# Range Finder



## Blake Tyler (Mar 21, 2009)

Question on Range Finders - Is it a necessity? Does having one that calculates the true distance factoring in angle make that much difference? What is the best one for the money?...

Opinnions Please.....


----------



## bountyhunter (Jul 6, 2005)

I've never considered a range finder for a couple of reasons. First off it is something to fumble with that could make noise or get you seen. Second is knowing your limits based on good practice. There is a lot more to shooting angles that just knowing the distance.

Now if you are going to be taking shoots like some of those guys you see bow hunting on TV, 50-70 yard shoots (which is nuts if you ask me) a range finder might be of some use. If you are like most of us, practice, practice and more practice will get you where you need to be come opening morning.


----------



## Chunky (Oct 15, 2006)

Necessary...no
I don't use one, because I only shoot 25 yards and in...but I think they can be useful for those shooting compounds.

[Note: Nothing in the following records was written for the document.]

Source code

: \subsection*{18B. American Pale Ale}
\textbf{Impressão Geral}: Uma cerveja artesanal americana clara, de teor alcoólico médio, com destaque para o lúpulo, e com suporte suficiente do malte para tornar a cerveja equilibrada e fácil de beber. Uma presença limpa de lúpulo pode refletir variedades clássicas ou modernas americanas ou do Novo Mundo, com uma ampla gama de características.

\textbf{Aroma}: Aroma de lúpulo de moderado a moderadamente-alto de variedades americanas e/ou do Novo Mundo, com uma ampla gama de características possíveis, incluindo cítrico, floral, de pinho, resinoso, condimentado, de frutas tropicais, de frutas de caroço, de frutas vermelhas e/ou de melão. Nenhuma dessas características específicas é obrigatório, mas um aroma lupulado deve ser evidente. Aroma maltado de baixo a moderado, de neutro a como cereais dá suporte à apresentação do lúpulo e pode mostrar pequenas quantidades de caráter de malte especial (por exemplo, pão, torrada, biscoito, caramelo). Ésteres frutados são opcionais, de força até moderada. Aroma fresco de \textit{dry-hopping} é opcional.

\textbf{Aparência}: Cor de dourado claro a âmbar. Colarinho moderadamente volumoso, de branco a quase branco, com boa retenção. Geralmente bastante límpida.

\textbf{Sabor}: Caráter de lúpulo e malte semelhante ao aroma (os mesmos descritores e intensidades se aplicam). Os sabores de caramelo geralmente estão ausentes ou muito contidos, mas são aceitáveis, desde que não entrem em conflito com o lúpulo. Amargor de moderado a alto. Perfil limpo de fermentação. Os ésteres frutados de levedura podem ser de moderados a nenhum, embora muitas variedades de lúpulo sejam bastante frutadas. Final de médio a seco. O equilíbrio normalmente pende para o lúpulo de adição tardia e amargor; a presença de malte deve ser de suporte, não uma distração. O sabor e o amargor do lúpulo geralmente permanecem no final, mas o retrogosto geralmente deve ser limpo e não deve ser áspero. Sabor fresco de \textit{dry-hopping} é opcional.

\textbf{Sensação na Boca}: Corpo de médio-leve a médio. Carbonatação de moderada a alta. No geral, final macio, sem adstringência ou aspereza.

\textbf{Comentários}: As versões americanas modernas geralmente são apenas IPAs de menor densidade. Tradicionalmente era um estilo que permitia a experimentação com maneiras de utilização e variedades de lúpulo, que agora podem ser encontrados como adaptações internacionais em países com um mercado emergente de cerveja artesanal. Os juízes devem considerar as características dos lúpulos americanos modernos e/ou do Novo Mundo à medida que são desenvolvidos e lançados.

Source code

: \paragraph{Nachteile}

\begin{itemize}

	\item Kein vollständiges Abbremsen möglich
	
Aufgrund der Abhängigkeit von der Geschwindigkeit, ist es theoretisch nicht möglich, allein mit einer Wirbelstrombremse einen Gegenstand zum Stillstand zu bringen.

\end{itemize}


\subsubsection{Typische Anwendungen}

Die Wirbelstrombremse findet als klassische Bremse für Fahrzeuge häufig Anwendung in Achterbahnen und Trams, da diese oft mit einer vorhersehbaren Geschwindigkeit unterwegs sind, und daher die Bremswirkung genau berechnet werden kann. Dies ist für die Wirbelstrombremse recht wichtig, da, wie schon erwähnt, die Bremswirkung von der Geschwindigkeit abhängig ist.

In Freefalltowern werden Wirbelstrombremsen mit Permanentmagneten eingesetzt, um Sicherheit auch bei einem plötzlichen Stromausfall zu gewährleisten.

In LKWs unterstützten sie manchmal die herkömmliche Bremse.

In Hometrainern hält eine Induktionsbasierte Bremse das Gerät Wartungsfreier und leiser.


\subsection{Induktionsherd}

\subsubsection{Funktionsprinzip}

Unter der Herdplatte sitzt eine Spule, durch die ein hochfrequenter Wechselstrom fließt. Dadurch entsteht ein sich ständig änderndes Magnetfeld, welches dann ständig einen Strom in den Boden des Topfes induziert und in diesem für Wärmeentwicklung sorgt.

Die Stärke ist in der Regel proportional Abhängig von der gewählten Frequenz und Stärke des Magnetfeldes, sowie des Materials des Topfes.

For example, get in your stand and range all the areas where you think a shot might come.


----------



## TXPalerider (May 21, 2004)

Not necessary, but, extremely convenient. Being able to factor in the distance typically is not a big deal in Texas unless you are hunting in East Texas (way up a tree). It's really only applicable when you are shooting form REALLY high and most of us in Texas hunt from a 10-12 ft tripod at the highest.

I have a Nikon and like it. Had a Bushnell and hated it (not to mention their customer service sux). Regardless of brand, you don't need to spend a ton of money to get one that will work fine for bowhunting ranges.


----------



## Blake Tyler (Mar 21, 2009)

What model do you have Pale? So unless you're say 15ft or so more feet in the air than the one that calculates the true angle is really not needed? I would just think the would come in handy to say shoot areas before you hunt and know distances to certain areas and what not.


----------



## TXPalerider (May 21, 2004)

Blake Tyler said:


> What model do you have Pale?


Nikon Laser 440

I think the newest model is called a 550



Blake Tyler said:


> So unless you're say 15ft or so more feet in the air than the one that calculates the true angle is really not needed?


Right. I would even say it probably doesn't make much difference until you get closer to 25-30 ft up.



Blake Tyler said:


> I would just think the would come in handy to say shoot areas before you hunt and know distances to certain areas and what not.


That's 90% of what I use mine for.


----------



## Blake Tyler (Mar 21, 2009)

Alright I'll have to check them out, some are just so dang expensive. 
This whole archery gig is not cheap!!...I'm also thinking about getting a pop-up blind. What is your take on these and any suggestions?


----------



## TXPalerider (May 21, 2004)

If you are going to ever hunt with someone else in your blind, buy one of the 77" blinds. You can find a good one for $150 or less. We used several GroundMax blinds last year and they were great. Primos has since bought them. 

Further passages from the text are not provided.